Fuzûlî’nin Mecnun’la İmtihanı

Fuzûlî, şiir semamızın en parlak yıldızlarından biridir. Divanının dibacesinde kendini “söz ülkesinin reisi” olarak takdim eder, sanatından emin bir şairdir. Mesela birçok klasik şair kendisini başka şairlerle kıyaslar, bazen Hâfız bazen Nizâmî gibi şairlerin ayarında olduğunu veya onları aştığını övünerek ifade eder. Çünkü klasik şiirde “fahriye” olgusu vardır, şairlerin övünmesi normal karşılanır. Fuzûlî’de ise bir istisna dışında böyle övünmeler yoktur. O, bu türden mukayeselere ihtiyaç duymaz, örtülü olarak “zaten en büyük şair benim” der. Buna mukabil Fuzûlî âşıklıktaki maharetini zevkle, şevkle dile getirir, âşıklığı ile her fırsatta övünür. Özellikle Mecnun ve Ferhad gibi efsanevi âşıkları kendisine rakip sayar. Baş rakibi Mecnun’dur. Divanı boyunca onunla uğraşır.

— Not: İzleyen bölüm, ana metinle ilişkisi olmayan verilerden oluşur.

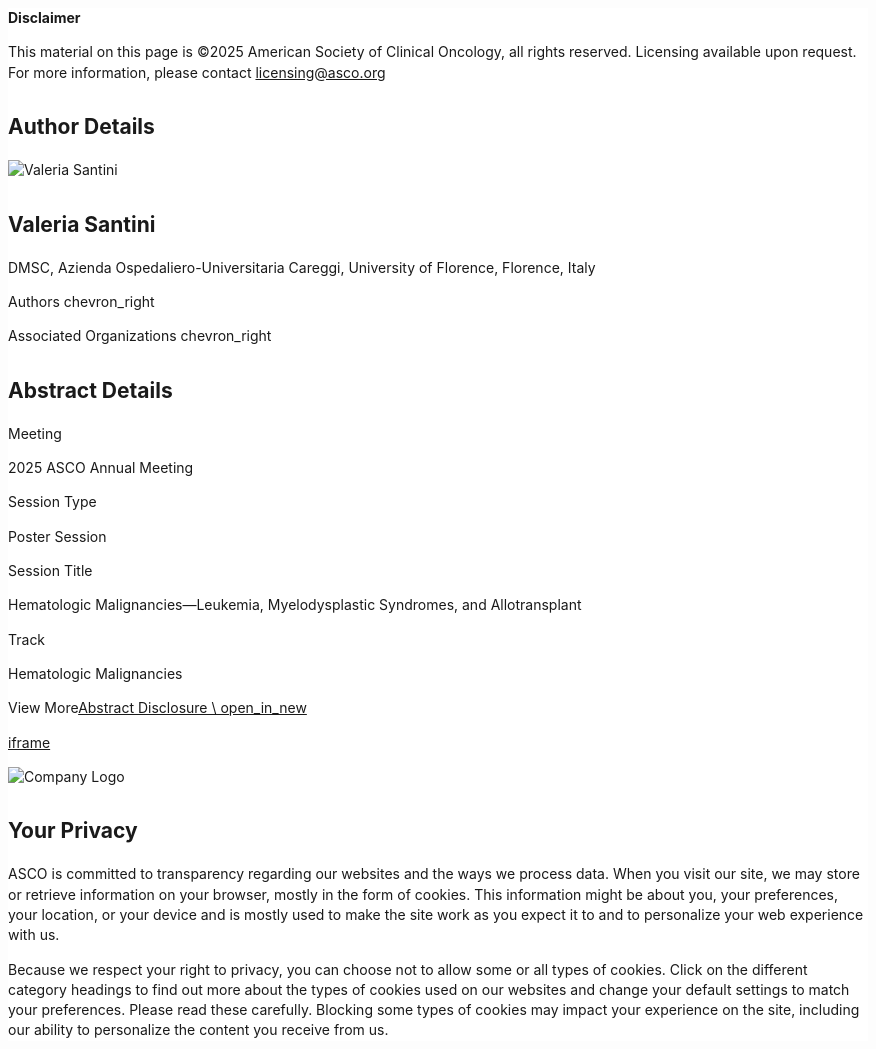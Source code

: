 **Disclaimer**

This material on this page is ©2025 American Society of Clinical Oncology, all rights reserved. Licensing available upon request. For more information, please contact [licensing@asco.org](mailto:licensing@asco.org)

## Author Details

![Valeria Santini](https://ascoapp.blob.core.windows.net/profile/c9dabcda-b519-4058-a539-a7b4084c658c.jpg?0=1&1=7&2=4&3=5&4=7&5=5&6=6&7=3&8=8&9=4&10=5&11=8&12=5)

## Valeria Santini

DMSC, Azienda Ospedaliero-Universitaria Careggi, University of Florence, Florence, Italy

Authors chevron\_right

Associated Organizations chevron\_right

## Abstract Details

Meeting

2025 ASCO Annual Meeting

Session Type

Poster Session

Session Title

Hematologic Malignancies—Leukemia, Myelodysplastic Syndromes, and Allotransplant

Track

Hematologic Malignancies

View More[Abstract Disclosure \\
open\_in\_new](https://coi.asco.org/Report/ViewAbstractCOI?id=493724)

[iframe](https://asco.demdex.net/dest5.html?d_nsid=0#https%3A%2F%2Fwww.asco.org)

![Company Logo](https://cdn.cookielaw.org/logos/7ea9dcea-ef81-499f-bc70-c826f03d632a/ecc647af-b789-47a8-b151-d2b6678a7389/9072f1de-4de5-47fa-9d59-1e7af6c13d72/ASC_Logo_RGB.png)

## Your Privacy

ASCO is committed to transparency regarding our websites and the ways we process data. When you visit our site, we may store or retrieve information on your browser, mostly in the form of cookies. This information might be about you, your preferences, your location, or your device and is mostly used to make the site work as you expect it to and to personalize your web experience with us.


Because we respect your right to privacy, you can choose not to allow some or all types of cookies. Click on the different category headings to find out more about the types of cookies used on our websites and change your default settings to match your preferences. Please read these carefully. Blocking some types of cookies may impact your experience on the site, including our ability to personalize the content you receive from us.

Fuzûlî’nin yer yer Mecnun’dan övgüyle bahsettiği, kendisini onunla bir tuttuğu mısralar da var. Mesela bir mısraında “Deşt-i gam Mecnunuyum ben” diyor. Yani, gam çölünde yaşayan bir Mecnunum. Bir beytinde, “Ey saba julide mû başında Mecnun’un sakın / Bi-tekellüf gezme kim Leylî evidir ol palas” diyor. Yani, ey bahar rüzgârı saçları karmakarışık Mecnun’un başında hoyratça gezme zira orası Leyla’nın evidir. Bir başka beytinde ise: “Olma ey sahra-nişin gafil, değil her su serap / Mevc-i eşk-i germ-i Mecnun’dur tutan sahra yüzün”. Yani, ey çöldeki gafil bedevî, çölde gördüğün her suyu serap sanma, çölün yüzünü kaplayan o su Mecnun’un hararetli gözyaşının dalgasıdır. Buna benzer birkaç misal daha var fakat en etkileyici olanı şu: “Gönül gam dünleri tenha geçirme iste bir hemdem / Ecel habından efganlar çekip Mecnun’u bîdâr et”. Mealen, ey gönül gam gecelerini yalnız geçirme, seni anlayacak bir dost iste, feryatlar edip Mecnun’u ecel uykusundan uyandır, diyor. Fuzûlî, muhtemelen bu mısraları gençlik döneminde yazmış, yolun başındayken Mecnun’u kendisine örnek almış, ona hürmet beslemiş. Sonra bir gün, Fuzûlî ile Mecnun nöbet tutuyorlar:

“Kervan-ı rah-ı tecridüz hatar havfın çekip
Gâh Mecnun gâh ben devr ile nevbet bekleriz”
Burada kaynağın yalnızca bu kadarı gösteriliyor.